━━ Data for analysis ━━
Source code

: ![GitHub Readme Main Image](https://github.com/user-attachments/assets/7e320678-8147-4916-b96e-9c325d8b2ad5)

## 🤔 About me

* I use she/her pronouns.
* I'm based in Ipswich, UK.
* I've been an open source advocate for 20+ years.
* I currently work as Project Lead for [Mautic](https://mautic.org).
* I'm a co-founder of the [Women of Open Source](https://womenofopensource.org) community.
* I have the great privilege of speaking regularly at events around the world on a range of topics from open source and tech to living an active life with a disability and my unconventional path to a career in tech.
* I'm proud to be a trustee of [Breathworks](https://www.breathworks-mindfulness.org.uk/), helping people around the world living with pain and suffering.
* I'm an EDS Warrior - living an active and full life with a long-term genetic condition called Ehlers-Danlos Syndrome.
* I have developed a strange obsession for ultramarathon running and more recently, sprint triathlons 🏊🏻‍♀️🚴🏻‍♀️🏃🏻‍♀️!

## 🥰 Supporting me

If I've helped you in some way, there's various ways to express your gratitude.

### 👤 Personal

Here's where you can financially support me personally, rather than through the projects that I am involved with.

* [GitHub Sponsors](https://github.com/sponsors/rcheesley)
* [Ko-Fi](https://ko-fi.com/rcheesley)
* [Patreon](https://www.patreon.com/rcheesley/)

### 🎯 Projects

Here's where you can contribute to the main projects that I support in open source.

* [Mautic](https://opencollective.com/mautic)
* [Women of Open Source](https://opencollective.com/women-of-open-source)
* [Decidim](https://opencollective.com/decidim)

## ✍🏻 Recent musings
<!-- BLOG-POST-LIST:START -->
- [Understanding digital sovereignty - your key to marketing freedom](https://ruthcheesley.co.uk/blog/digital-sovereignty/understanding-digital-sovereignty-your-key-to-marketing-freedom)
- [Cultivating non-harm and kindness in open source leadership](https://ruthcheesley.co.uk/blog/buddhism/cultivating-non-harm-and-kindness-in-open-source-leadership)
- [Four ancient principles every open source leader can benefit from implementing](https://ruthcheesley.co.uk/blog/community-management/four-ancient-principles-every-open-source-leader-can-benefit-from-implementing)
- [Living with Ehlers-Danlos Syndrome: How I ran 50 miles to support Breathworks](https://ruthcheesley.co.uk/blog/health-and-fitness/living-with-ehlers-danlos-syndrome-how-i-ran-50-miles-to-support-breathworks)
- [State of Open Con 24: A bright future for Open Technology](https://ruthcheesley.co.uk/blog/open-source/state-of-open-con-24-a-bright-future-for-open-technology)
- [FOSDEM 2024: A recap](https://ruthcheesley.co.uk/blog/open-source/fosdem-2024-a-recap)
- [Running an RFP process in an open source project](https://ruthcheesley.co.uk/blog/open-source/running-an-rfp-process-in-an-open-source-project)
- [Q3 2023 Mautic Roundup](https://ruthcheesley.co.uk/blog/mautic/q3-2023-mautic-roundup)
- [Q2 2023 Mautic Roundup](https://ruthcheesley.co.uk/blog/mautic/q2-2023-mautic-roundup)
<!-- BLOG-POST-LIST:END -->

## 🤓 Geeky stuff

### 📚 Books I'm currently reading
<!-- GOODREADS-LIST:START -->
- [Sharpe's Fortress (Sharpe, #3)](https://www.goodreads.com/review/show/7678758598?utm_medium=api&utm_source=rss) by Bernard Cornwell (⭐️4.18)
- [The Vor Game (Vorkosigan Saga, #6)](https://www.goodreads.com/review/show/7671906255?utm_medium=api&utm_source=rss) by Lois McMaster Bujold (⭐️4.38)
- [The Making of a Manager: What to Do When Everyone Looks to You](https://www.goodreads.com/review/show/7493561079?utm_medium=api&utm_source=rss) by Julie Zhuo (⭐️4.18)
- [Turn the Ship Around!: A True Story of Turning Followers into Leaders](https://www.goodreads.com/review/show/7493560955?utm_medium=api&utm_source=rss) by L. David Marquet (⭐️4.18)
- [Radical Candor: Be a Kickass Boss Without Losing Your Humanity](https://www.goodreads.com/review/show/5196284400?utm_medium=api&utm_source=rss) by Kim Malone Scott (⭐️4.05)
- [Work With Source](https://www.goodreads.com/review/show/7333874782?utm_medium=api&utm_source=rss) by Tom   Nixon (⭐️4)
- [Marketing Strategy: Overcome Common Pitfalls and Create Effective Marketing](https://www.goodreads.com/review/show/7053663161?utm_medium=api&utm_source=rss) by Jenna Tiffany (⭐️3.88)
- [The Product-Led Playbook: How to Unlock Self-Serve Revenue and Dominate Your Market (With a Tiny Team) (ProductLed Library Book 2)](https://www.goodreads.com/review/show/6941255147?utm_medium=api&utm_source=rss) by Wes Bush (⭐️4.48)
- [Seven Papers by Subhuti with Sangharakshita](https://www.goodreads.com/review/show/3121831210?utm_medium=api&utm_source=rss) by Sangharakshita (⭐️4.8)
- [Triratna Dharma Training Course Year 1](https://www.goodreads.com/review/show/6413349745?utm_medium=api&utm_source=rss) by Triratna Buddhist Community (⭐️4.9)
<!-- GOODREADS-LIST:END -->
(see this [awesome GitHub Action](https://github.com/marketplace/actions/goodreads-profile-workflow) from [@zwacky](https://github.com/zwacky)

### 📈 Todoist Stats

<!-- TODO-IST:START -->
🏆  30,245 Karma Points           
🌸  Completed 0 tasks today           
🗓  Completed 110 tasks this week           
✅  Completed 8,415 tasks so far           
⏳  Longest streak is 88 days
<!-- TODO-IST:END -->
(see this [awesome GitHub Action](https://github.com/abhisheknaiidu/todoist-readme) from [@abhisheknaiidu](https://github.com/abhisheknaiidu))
━━━
| Task brief |
From the records given above, copy all lines containing "START".

| Answer |
<!-- BLOG-POST-LIST:START -->
<!-- GOODREADS-LIST:START -->
<!-- TODO-IST:START -->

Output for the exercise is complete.